Lors de cette cérémonie destinée à promouvoir la lutte contre le braconnage et l'interdiction totale du commerce de l'ivoire, 105 tonnes d'ivoire ont été détruites. La plus grande quantité d'« or blanc » jamais incinérée en une fois, représentant environ 5 % du stock mondial d'ivoire, va ainsi partir en fumée. Ségolène Royal a également indiqué qu'elle comptait porter cette mesure au niveau européen.
« Une première au niveau européen »
L'ONG Robin des Bois, en pointe dans le suivi du commerce illégal d'espèces, a salué cette annonce qui « est en convergence avec la position des États africains, des États-Unis et de nombreuses ONG à travers le monde », selon un communiqué. « C'est une première au niveau européen », a indiqué à l'Agence France-Presse Charlotte Nithart, porte-parole de l'ONG, rappelant que c'était la survie d'« un patrimoine mondial de l'humanité » qui était en jeu, les 450 000 à 500 000 éléphants d'Afrique.

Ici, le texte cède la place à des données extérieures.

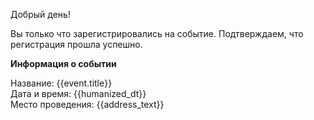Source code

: Добрый день!

Вы только что зарегистрировались на событие. Подтверждаем, что регистрация прошла успешно.

**Информация о событии**

Название: {{event.title}}<br>
Дата и время: {{humanized_dt}}<br>
Место проведения: {{address_text}}
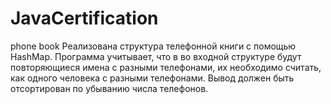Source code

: # JavaCertification
phone book
Реализована структура телефонной книги с помощью HashMap.
Программа учитывает, что в во входной структуре будут повторяющиеся имена с разными телефонами, их необходимо считать, как одного человека с разными телефонами. Вывод должен быть отсортирован по убыванию числа телефонов.
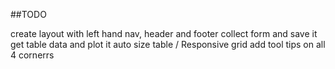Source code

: 
##TODO

create layout with left hand nav, header and footer
collect form and save it
get table data and plot it
auto size table / Responsive grid
add tool tips on all 4 cornerrs 
            
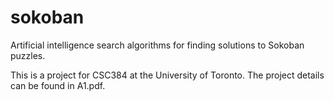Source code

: # sokoban
Artificial intelligence search algorithms for finding solutions to Sokoban puzzles.

This is a project for CSC384 at the University of Toronto. The project details can be found in A1.pdf.
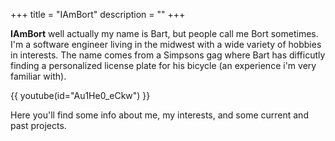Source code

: +++
title = "IAmBort"
description = ""
+++

**IAmBort** well actually my name is Bart, but people call me Bort sometimes. I'm a software engineer living in the midwest with a wide variety of hobbies in interests. The name comes from a Simpsons gag where Bart has difficutly finding a personalized license plate for his bicycle (an experience i'm very familiar with).

{{ youtube(id="Au1He0_eCkw") }}

Here you'll find some info about me, my interests, and some current and past projects. 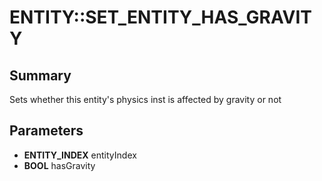 # ENTITY::SET_ENTITY_HAS_GRAVITY

## Summary
Sets whether this entity's physics inst is affected by gravity or not

## Parameters
* **ENTITY_INDEX** entityIndex
* **BOOL** hasGravity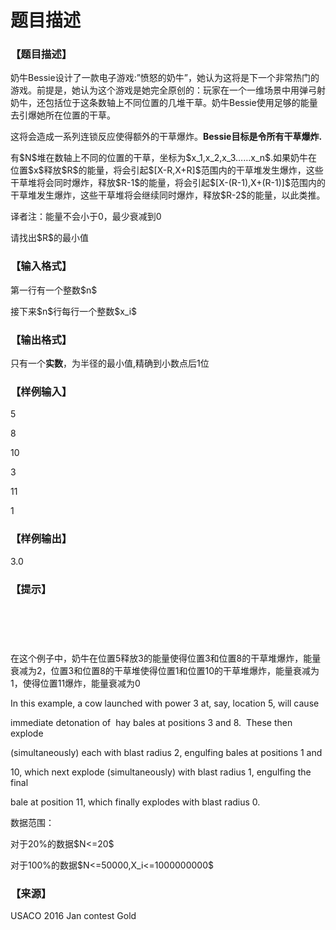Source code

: # 题目描述


<h3>
【题目描述】
</h3>
<p>
奶牛Bessie设计了一款电子游戏:”愤怒的奶牛”，她认为这将是下一个非常热门的游戏。前提是，她认为这个游戏是她完全原创的：玩家在一个一维场景中用弹弓射奶牛，还包括位于这条数轴上不同位置的几堆干草。奶牛Bessie使用足够的能量去引爆她所在位置的干草。
</p>
<p>
这将会造成一系列连锁反应使得额外的干草爆炸。<strong>Bessie目标是令所有干草爆炸.</strong> 
</p>
<p>
有$N$堆在数轴上不同的位置的干草，坐标为$x_1,x_2,x_3……x_n$.如果奶牛在位置$x$释放$R$的能量，将会引起$[X-R,X+R]$范围内的干草堆发生爆炸，这些干草堆将会同时爆炸，释放$R-1$的能量，将会引起$[X-(R-1),X+(R-1)]$范围内的干草堆发生爆炸，这些干草堆将会继续同时爆炸，释放$R-2$的能量，以此类推。
</p>
<p>
译者注：能量不会小于0，最少衰减到0
</p>
<p>
请找出$R$的最小值
</p>
<h3>
【输入格式】
</h3>
<p>
第一行有一个整数$n$
</p>
<p>
接下来$n$行每行一个整数$x_i$
</p>
<h3>
【输出格式】
</h3>
<p>
只有一个<strong>实数</strong>，为半径的最小值,精确到小数点后1位
</p>
<h3>
【样例输入】
</h3>
<p>
5
</p>
<p>
8
</p>
<p>
10
</p>
<p>
3
</p>
<p>
11
</p>
<p>
1
</p>
<h3>
【样例输出】
</h3>
<p>
3.0
</p>
<h3>
【提示】
</h3>
<p>
<br/>
</p>
<p>
<img src="/upload/image/20160401/20160401110219_63321.png" alt=""/> 
</p>
<p>
<img src="/upload/image/20160401/20160401110225_80619.png" alt=""/> 
</p>
<p>
<img src="/upload/image/20160401/20160401110229_98968.png" alt=""/> 
</p>
<p>
在这个例子中，奶牛在位置5释放3的能量使得位置3和位置8的干草堆爆炸，能量衰减为2，位置3和位置8的干草堆使得位置1和位置10的干草堆爆炸，能量衰减为1，使得位置11爆炸，能量衰减为0
</p>
<p>
In this example, a cow launched with power 3 at, say, location 5, will cause
</p>
<p>
immediate detonation of  hay bales at positions 3 and 8.  These then explode
</p>
<p>
(simultaneously) each with blast radius 2, engulfing bales at positions 1 and
</p>
<p>
10, which next explode (simultaneously) with blast radius 1, engulfing the final
</p>
<p>
bale at position 11, which finally explodes with blast radius 0.
</p>
<p>
数据范围：
</p>
<p>
对于20%的数据$N&lt;=20$
</p>
<p>
对于100%的数据$N&lt;=50000,X_i&lt;=1000000000$
</p>
<h3>
【来源】
</h3>
<p>
USACO 2016 Jan contest Gold
</p>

Le commerce d'ivoire est strictement encadré depuis 1990. Il est limité aux pièces datant d'avant 1947 et considérées comme des antiquités, ou à des pièces et morceaux bruts entrés dans l'Union européenne avant 1990. Pour pouvoir faire commerce de ces pièces, les vendeurs doivent produire un certificat intra-communautaire, délivré par l'État, prouvant que l'ivoire est entré légalement sur le territoire et qu'il répond aux critères d'ancienneté.
« Une tonne d'ivoire vendue par mois »
« En fonction des pays, la délivrance de certificats est plus ou moins facile à obtenir. Les autorités britanniques sont déjà très restrictives, même si elles n'ont pas inscrit l'interdiction dans leur loi », explique Charlotte Nithart. « Si la France ne délivre plus de certificats, cela va progressivement assécher le marché », estime-t-elle. Selon les estimations de l'ONG, une tonne d'ivoire (brut ou sur des objets) est vendue par mois en France.

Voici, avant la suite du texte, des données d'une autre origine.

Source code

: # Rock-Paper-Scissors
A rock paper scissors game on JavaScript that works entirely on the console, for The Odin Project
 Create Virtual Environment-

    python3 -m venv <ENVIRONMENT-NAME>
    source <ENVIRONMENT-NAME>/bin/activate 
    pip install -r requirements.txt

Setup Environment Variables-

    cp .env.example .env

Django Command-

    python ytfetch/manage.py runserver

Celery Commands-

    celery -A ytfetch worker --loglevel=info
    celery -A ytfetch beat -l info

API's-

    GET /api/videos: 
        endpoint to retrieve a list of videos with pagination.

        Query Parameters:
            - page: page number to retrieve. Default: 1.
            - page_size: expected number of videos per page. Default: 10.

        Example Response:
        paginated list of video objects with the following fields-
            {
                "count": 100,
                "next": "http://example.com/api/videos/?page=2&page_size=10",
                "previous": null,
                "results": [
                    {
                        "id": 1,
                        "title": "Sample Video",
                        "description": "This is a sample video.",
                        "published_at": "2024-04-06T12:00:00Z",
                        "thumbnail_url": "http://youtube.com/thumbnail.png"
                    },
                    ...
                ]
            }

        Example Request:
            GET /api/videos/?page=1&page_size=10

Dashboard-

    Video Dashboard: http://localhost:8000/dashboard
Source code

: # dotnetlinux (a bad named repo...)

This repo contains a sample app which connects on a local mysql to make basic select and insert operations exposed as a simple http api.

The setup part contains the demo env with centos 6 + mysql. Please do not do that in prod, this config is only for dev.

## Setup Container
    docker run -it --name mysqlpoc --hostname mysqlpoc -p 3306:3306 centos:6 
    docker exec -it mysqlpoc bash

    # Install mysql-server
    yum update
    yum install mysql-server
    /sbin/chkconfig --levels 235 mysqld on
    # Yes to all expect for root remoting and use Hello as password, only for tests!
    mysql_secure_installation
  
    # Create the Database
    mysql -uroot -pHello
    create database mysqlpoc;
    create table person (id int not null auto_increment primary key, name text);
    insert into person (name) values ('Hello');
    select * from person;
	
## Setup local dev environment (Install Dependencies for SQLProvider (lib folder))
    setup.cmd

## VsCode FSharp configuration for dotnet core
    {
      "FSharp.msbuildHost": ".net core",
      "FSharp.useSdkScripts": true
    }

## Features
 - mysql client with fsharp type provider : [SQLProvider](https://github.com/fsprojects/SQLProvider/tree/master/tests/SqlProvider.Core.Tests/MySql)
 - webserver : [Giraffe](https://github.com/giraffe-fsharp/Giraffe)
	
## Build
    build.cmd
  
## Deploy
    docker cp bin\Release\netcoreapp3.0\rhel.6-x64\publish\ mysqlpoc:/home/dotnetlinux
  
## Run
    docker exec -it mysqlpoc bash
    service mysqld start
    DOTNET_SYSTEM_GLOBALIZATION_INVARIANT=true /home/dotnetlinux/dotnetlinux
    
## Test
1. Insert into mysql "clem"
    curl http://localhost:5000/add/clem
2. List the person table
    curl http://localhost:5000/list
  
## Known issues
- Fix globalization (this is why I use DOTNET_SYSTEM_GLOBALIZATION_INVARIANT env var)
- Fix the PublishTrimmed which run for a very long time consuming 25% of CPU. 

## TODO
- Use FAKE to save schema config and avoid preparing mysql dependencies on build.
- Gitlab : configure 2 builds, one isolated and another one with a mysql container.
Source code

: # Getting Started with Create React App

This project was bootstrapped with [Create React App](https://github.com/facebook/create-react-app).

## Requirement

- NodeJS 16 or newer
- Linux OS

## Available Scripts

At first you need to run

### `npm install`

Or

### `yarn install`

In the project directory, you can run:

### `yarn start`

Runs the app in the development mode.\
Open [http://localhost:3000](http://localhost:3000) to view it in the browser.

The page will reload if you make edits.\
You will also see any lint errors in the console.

« Cela facilitera le travail des douanes de savoir que plus aucun certificat français n'est délivré », car de nombreux faux certificats sont en circulation et servent de couverture au commerce illégal, explique-t-elle. L'interdiction concernera principalement les ventes aux enchères, dont certaines sont spécialisées dans l'ivoire comme Cannes Enchères, qui « aujourd'hui même proposait à la vente plusieurs défenses d'éléphant », selon Robin des Bois.
Quelques dérogations
Les dérogations à cette interdiction, qui devrait être signée « lundi ou mardi » selon le ministère, devraient concerner principalement les rénovations d'œuvres d'art ou d'instruments de musique. Robin des Bois se préoccupe désormais des modalités pratiques de cette interdiction, qui doivent être « rapidement définies et appliquées ». La France avait déjà pris une série de mesures l'an dernier pour lutter contre le commerce illégal d'ivoire, en interdisant notamment les exportations d'ivoire brut à l'instar de l'Allemagne et du Royaume-Uni.
La loi sur la biodiversité a en outre renforcé les sanctions contre les trafiquants d'espèces menacées, les amendes en cas d'infractions simples passant de 15 000 à 150 000 euros et allant jusqu'à 750 000 euros en cas de trafic en bande organisée. L'interdiction définitive du commerce de l'ivoire dans le monde sera à l'ordre du jour de la prochaine convention sur le commerce international des espèces de faune et de flore sauvages menacées d'extinction, qui doit se tenir à Johannesburg du 24 septembre au 5 octobre 2016.